門井慶喜『定価のない本』(東京創元社、2019・9)

 作者は2018年に『銀河鉄道の父』で直木賞を受賞している。1971年生まれである。本書のタイトルは、古本のことである。古書には定価がない。古本屋は古書をいくらで売ろうと自由である。古本はそこに無尽の文化や歴史が内蔵されていることから多面的な関心の的になりやすく、古書をテーマにしたミステリーが結構ある。本書もその一つである。アメリカ占領軍の支配下にあった敗戦直後の日本を舞台にした奇想天外な物語である。

 話は、東京神田の古書店主、吉松が、書庫のなかで棚から落下した古書に押しつぶされて圧死しているのを発見されるところから始まる。発見者の妻から通報を受けたやはり古書店主の琴岡庄治が現場にかけつけると、何者かに襲われる。あわやというところをたまたま居合わせた占領軍(GHQ)の兵士、ハリー軍曹に助けられる。そして、上官を紹介するからと、総司令部の一角となっている旧岩崎邸へ出頭するよう要請される。庄治が岩崎邸に赴くと、GHQ参謀第二部のジョン・C・ファイファー少佐に引き合わされる。少佐は、吉松が共産主義者ソ連のスパイであった可能性があり、その死が他殺であることをほのめかすとともに、事件後姿を消した吉松の妻、タカの行方の捜査への協力を求める。吉松が妻のタカに殺されたのではという疑惑も浮かぶ。こうして、庄治はGHQと次第に深くかかわるようになっていく。

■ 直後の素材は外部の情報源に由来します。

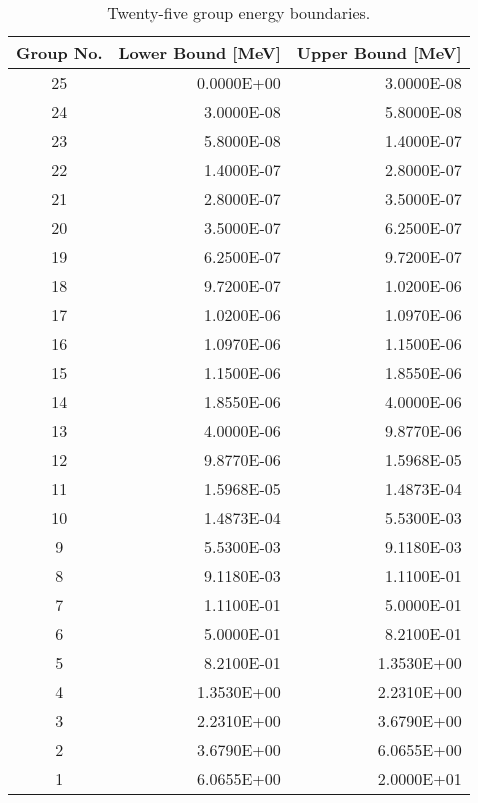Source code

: \begin{appendices}
\begin{table}[h!]
  \centering
  \footnotesize
  \caption{Twenty-five group energy boundaries.}
  \label{table:app-25-groups} 
  \vspace{14pt}
  \begin{tabular}{c r r}
    \toprule
    {\bf Group No.} &
    {\bf Lower Bound [MeV]} &
    {\bf Upper Bound [MeV]} \\
    \midrule
25 & 0.0000E+00 & 3.0000E-08 \\
24 & 3.0000E-08 & 5.8000E-08 \\
23 & 5.8000E-08 & 1.4000E-07 \\
22 & 1.4000E-07 & 2.8000E-07 \\
21 & 2.8000E-07 & 3.5000E-07 \\
20 & 3.5000E-07 & 6.2500E-07 \\
19 & 6.2500E-07 & 9.7200E-07 \\
18 & 9.7200E-07 & 1.0200E-06 \\
17 & 1.0200E-06 & 1.0970E-06 \\
16 & 1.0970E-06 & 1.1500E-06 \\
15 & 1.1500E-06 & 1.8550E-06 \\
14 & 1.8550E-06 & 4.0000E-06 \\
13 & 4.0000E-06 & 9.8770E-06 \\
12 & 9.8770E-06 & 1.5968E-05 \\
11 & 1.5968E-05 & 1.4873E-04 \\
10 & 1.4873E-04 & 5.5300E-03 \\
9 & 5.5300E-03 & 9.1180E-03 \\
8 & 9.1180E-03 & 1.1100E-01 \\
7 & 1.1100E-01 & 5.0000E-01 \\
6 & 5.0000E-01 & 8.2100E-01 \\
5 & 8.2100E-01 & 1.3530E+00 \\
4 & 1.3530E+00 & 2.2310E+00 \\
3 & 2.2310E+00 & 3.6790E+00 \\
2 & 3.6790E+00 & 6.0655E+00 \\
1 & 6.0655E+00 & 2.0000E+01 \\
  \bottomrule
 \end{tabular}
\end{table}


\end{appendices}
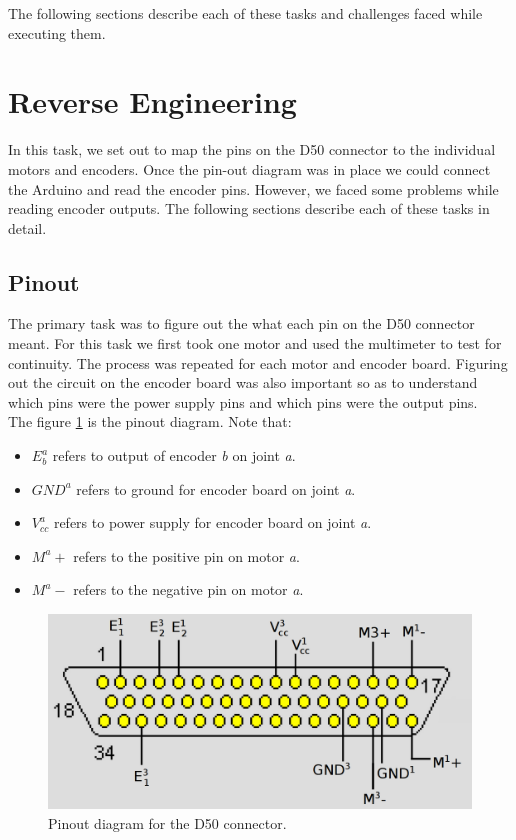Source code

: \documentclass[10pt,a4paper]{article}
\begin{document}
The following sections describe each of these tasks and challenges
faced while executing them.

\section{Reverse Engineering}

In this task, we set out to map the pins on the D50 connector to the
individual motors and encoders. Once the pin-out diagram was in place
we could connect the Arduino and read the encoder pins. However, we
faced some problems while reading encoder outputs. The following
sections describe each of these tasks in detail. \\

\subsection{Pinout}
The primary task was to figure out the what each pin on the D50
connector meant. For this task we first took one motor and used the
multimeter to test for continuity. The process was repeated for each
motor and encoder board. Figuring out the circuit on the encoder board
was also important so as to understand which pins were the power
supply pins and which pins were the output pins.\\

The figure \ref{fig:dsub} is the pinout diagram. Note
that: \begin{itemize} 
\item \( E^a_b \) refers to output of encoder \textit{b} on joint \textit{a}.
\item \( GND^a \) refers to ground for encoder board on joint \textit{a}.
\item \( V^a_{cc} \) refers to power supply for encoder board on joint
\textit{a}.
\item \( M^a+ \) refers to the positive pin on motor \textit{a}.
\item \( M^a- \) refers to the negative pin on motor \textit{a}.
\end{itemize}


\begin{figure}[h]
    \centering
    \includegraphics[scale=0.3]{dsub50.png}
    \caption{Pinout diagram for the D50 connector.}
    \label{fig:dsub}
\end{figure}
\end{document}
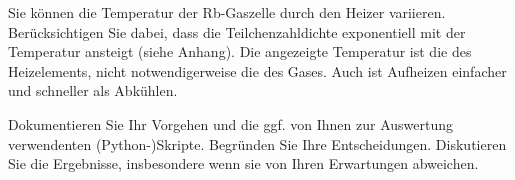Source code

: Sie können die Temperatur der Rb-Gaszelle durch den Heizer variieren. Berücksichtigen Sie dabei, dass die Teilchenzahldichte exponentiell mit der Temperatur ansteigt (siehe Anhang). Die angezeigte Temperatur ist die des Heizelements, nicht notwendigerweise die des Gases. Auch ist Aufheizen einfacher und schneller als Abkühlen.



\auftraege


Dokumentieren Sie Ihr Vorgehen und die ggf. von Ihnen zur Auswertung verwendenten (Python-)Skripte. Begründen Sie Ihre Entscheidungen. Diskutieren Sie die Ergebnisse, insbesondere wenn sie von Ihren Erwartungen abweichen.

 当時、アメリカによる軍事占領下の日本は、GHQの指令によってそれまでの施策や制度慣行などが次々に否定されていく。軍人、政治家が戦犯で逮捕され、それまで国賊として監獄に入れられていた政治犯が釈放されるなどなど。そうしたなかで、日本の伝統や歴史、文化も否定されていく。歴史教育も禁じられる。そのこともあって、当時、古書は戦後の混乱のなか飛ぶように売れるのだが、庄治のあつかう『源氏物語』や『平家物語』などの古典籍はさっぱりで、庄治一家は食うものもない窮乏を強いられている。ところが、ある日、ファイファー少佐が、日本の古典籍を大量に買うという。庄治があつめた古典籍は片端からファイファ―の手にわたり、庄治はたちまちのうちに懐が豊かになっていく。なぜファイファーが日本の古典籍を買いあさるのか? その謎がやがて明らかになる。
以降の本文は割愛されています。